UCSC BME 200 Fall 2006
Being a Bioinformatics Grad Student
(Last Update:
08:11 PDT 2 July 2007
)
This is a required course for graduate students in bioinformatics.
For catalog copy and pre-requisites, see the
main page for BME200.
Who, When, and Where:
Instructor: Kevin Karplus (
karplus@soe.ucsc.edu) http://www.soe.ucsc.edu/~karplus
Office hours: M3:30-4:30 PSB 318
lecture and discussion section (REQUIRED):
PSB 305 Th 4-5:45 (Not Baskin 169 as scheduled by the Registrar)

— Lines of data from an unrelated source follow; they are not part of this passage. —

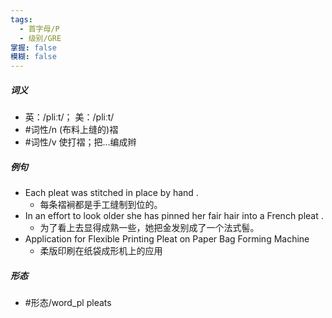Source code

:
 ```yaml
---
tags:
  - 首字母/P
  - 级别/GRE
掌握: false
模糊: false
---
```

##### 词义
- 英：/pliːt/； 美：/pliːt/
- #词性/n  (布料上缝的)褶
- #词性/v  使打褶；把…编成辫
##### 例句
- Each pleat was stitched in place by hand .
	- 每条褶裥都是手工缝制到位的。
- In an effort to look older she has pinned her fair hair into a French pleat .
	- 为了看上去显得成熟一些，她把金发别成了一个法式髻。
- Application for Flexible Printing Pleat on Paper Bag Forming Machine
	- 柔版印刷在纸袋成形机上的应用
##### 形态
- #形态/word_pl pleats
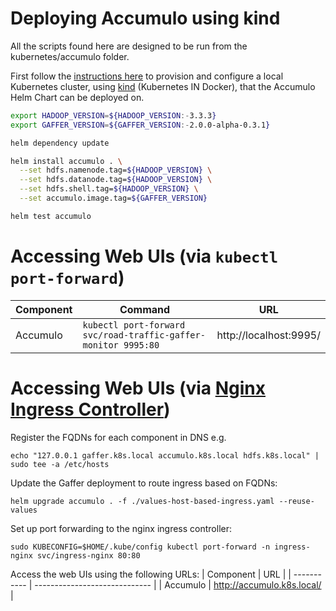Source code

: Deploying Accumulo using kind
=================================

All the scripts found here are designed to be run from the kubernetes/accumulo folder.

First follow the [instructions here](../../docs/kind-deployment.md) to provision and configure a local Kubernetes cluster, using [kind](https://kind.sigs.k8s.io/) (Kubernetes IN Docker), that the Accumulo Helm Chart can be deployed on.

```bash
export HADOOP_VERSION=${HADOOP_VERSION:-3.3.3}
export GAFFER_VERSION=${GAFFER_VERSION:-2.0.0-alpha-0.3.1}

helm dependency update

helm install accumulo . \
  --set hdfs.namenode.tag=${HADOOP_VERSION} \
  --set hdfs.datanode.tag=${HADOOP_VERSION} \
  --set hdfs.shell.tag=${HADOOP_VERSION} \
  --set accumulo.image.tag=${GAFFER_VERSION}

helm test accumulo
```

# Accessing Web UIs (via `kubectl port-forward`)
| Component   | Command                                                          | URL                         |
| ----------- | ---------------------------------------------------------------- | --------------------------- |
| Accumulo    | `kubectl port-forward svc/road-traffic-gaffer-monitor 9995:80`   | http://localhost:9995/      |


# Accessing Web UIs (via [Nginx Ingress Controller](https://github.com/kubernetes/ingress-nginx))
Register the FQDNs for each component in DNS e.g.
```
echo "127.0.0.1 gaffer.k8s.local accumulo.k8s.local hdfs.k8s.local" | sudo tee -a /etc/hosts
```

Update the Gaffer deployment to route ingress based on FQDNs:
```
helm upgrade accumulo . -f ./values-host-based-ingress.yaml --reuse-values
```

Set up port forwarding to the nginx ingress controller:
```
sudo KUBECONFIG=$HOME/.kube/config kubectl port-forward -n ingress-nginx svc/ingress-nginx 80:80
```

Access the web UIs using the following URLs:
| Component   | URL                           |
| ----------- | ----------------------------- |
| Accumulo    | http://accumulo.k8s.local/    |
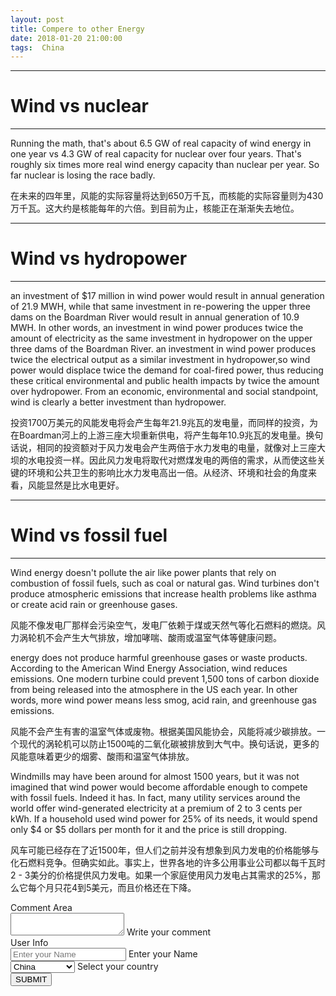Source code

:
 ```yaml
---
layout: post
title: Compere to other Energy
date: 2018-01-20 21:00:00
tags:  China
---
```

<hr />
<h1 id="heading1">Wind vs nuclear</h1>
<hr />
<p>Running the math, that's about 6.5 GW of real capacity of wind energy in one year vs 4.3 GW of real capacity for nuclear over four years. That's roughly six times more real wind energy capacity than nuclear per year.  So far nuclear is losing the race badly.</p>
<p>在未来的四年里，风能的实际容量将达到650万千瓦，而核能的实际容量则为430万千瓦。这大约是核能每年的六倍。到目前为止，核能正在渐渐失去地位。</p>

<hr />
<h1 id="heading1">Wind vs hydropower</h1>
<hr />
<p>an investment of $17 million in wind power would result in annual generation of 21.9 MWH, while that same investment in re-powering the upper three dams on the Boardman River would result in annual generation of 10.9 MWH.  In other words, an investment in wind power produces twice the amount of electricity as the same investment in hydropower on the upper three dams of the Boardman River.
an investment in wind power produces twice the electrical output as a similar investment in hydropower,so wind power would displace twice the demand for coal-fired power, thus reducing these critical environmental and public health impacts by twice the amount over hydropower.  From an economic, environmental and social standpoint, wind is clearly a better investment than hydropower.</p>
<p>投资1700万美元的风能发电将会产生每年21.9兆瓦的发电量，而同样的投资，为在Boardman河上的上游三座大坝重新供电，将产生每年10.9兆瓦的发电量。换句话说，相同的投资额对于风力发电会产生两倍于水力发电的电量，就像对上三座大坝的水电投资一样。因此风力发电将取代对燃煤发电的两倍的需求，从而使这些关键的环境和公共卫生的影响比水力发电高出一倍。从经济、环境和社会的角度来看，风能显然是比水电更好。</p>


<hr />
<h1 id="heading1">Wind vs fossil fuel</h1>
<hr />
<p>Wind energy doesn't pollute the air like power plants that rely on combustion of fossil fuels, such as coal or natural gas. Wind turbines don't produce atmospheric emissions that increase health problems like asthma or create acid rain or greenhouse gases.</p>
<p>风能不像发电厂那样会污染空气，发电厂依赖于煤或天然气等化石燃料的燃烧。风力涡轮机不会产生大气排放，增加哮喘、酸雨或温室气体等健康问题。</p>
<p> energy does not produce harmful greenhouse gases or waste products. According to the American Wind Energy Association, wind reduces emissions. One modern turbine could prevent 1,500 tons of carbon dioxide from being released into the atmosphere in the US each year.  In other words, more wind power means less smog, acid rain, and greenhouse gas emissions.</p>
<p>风能不会产生有害的温室气体或废物。根据美国风能协会，风能将减少碳排放。一个现代的涡轮机可以防止1500吨的二氧化碳被排放到大气中。换句话说，更多的风能意味着更少的烟雾、酸雨和温室气体排放。</p>
<p>Windmills may have been around for almost 1500 years, but it was not imagined that wind power would become affordable enough to compete with fossil fuels. Indeed it has. In fact, many utility services around the world offer wind-generated electricity at a premium of 2 to 3 cents per kWh. If a household used wind power for 25% of its needs, it would spend only $4 or $5 dollars per month for it and the price is still dropping.</p>
<p>风车可能已经存在了近1500年，但人们之前并没有想象到风力发电的价格能够与化石燃料竞争。但确实如此。事实上，世界各地的许多公用事业公司都以每千瓦时2 - 3美分的价格提供风力发电。如果一个家庭使用风力发电占其需求的25%，那么它每个月只花4到5美元，而且价格还在下降。</p>



<div id="container"></div>
<link rel="stylesheet" href="https://imsun.github.io/gitment/style/default.css">
<script src="https://imsun.github.io/gitment/dist/gitment.browser.js"></script>
<script>
var gitment = new Gitment({
  id: '页面 ID', // 可选。默认为 location.href
  owner: 'zhuxilei',
  repo: 'zhuxilei.github.io',
  oauth: {
    client_id: 'd38c01f97ed489e42821',
    client_secret: '70380cf5e6e421ef4b6f0332644234cddedc0912',
  },
})
gitment.render('container')
</script>








<main class="flex flex-wrap justify-around align-item items-center" markdown="0">
<div class="flex flex-column items-center">
  <label class="www-example-label bold mb3">Comment Area</label>
  <div class="ampstart-input inline-block relative m0 p0 mb3 ">
    <textarea name="name13" id="ip13" class="block border-none  p0 m0" rows="2"></textarea>
    <label for="ip13" class="absolute top-0 right-0 bottom-0 left-0" aria-hidden="true">Write your comment</label>
  </div>
</div>
</main>
<main class="flex flex-wrap justify-around align-item items-center" markdown="0">
<div class="flex flex-column items-center">
  <label class="www-example-label bold mb3">User Info</label>
  <div class="ampstart-input inline-block relative m0 p0 mb3 ">
    <input type="text" value="" name="name1" id="ip1" class="block border-none p0 m0 user-valid valid" placeholder="Enter your Name">
    <label for="ip1" class="absolute top-0 right-0 bottom-0 left-0" aria-hidden="true">Enter your Name</label>
  </div>
</div>
</main>
<main class="flex flex-wrap justify-around align-item items-center" markdown="0">
<div class="flex flex-column items-center">
  <div class="ampstart-input inline-block relative m0 p0 mb3 ">
    <select name="name12" id="ip12" class="block border-none p0 m0 user-valid valid">
        <option value="">China</option>
        <option value="">United States</option>
        <option value="">Japan</option>
        <option value="">South Korea</option>
    </select>
    <label for="ip12" class="absolute top-0 right-0 bottom-0 left-0" aria-hidden="true">Select your country</label>
  </div>
</div>
</main>
<main class="flex flex-wrap justify-around align-item items-center">
<div class="flex flex-column mb2 items-center">
<button class="ampstart-btn">
SUBMIT
</button>
</div>
<div class="flex flex-column mb2 items-center">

Do not take BME 200 for a letter grade!
The lectures and discussions will cover topics specific to
bioinformatics, including such things as lab safety and cultural
differences between the academic cultures of biology and computer
science, as well as more general graduate student stuff, such as how
to write a research paper, avoiding sexual harassment, fellowships,
library usage, LaTeX, ...
All new grad students should plan on taking 280B this quarter, since
it will be a series of introductory lectures by faculty who can accept
grad students into their labs for lab rotation projects.
Requirements to pass
There will be a small number of written assignments for this class:
a LaTeX exercise, a library/BibTeX exercise, writing a fellowship or
grant proposal, and a web page exercise.
The course is graded strictly on the Satisfactory/Unsatisfactory scale.
Do not register for a letter grade.
-
The attendance requirement:
You must attend the 7 of the 10 class sessions (and all 10 would be preferable).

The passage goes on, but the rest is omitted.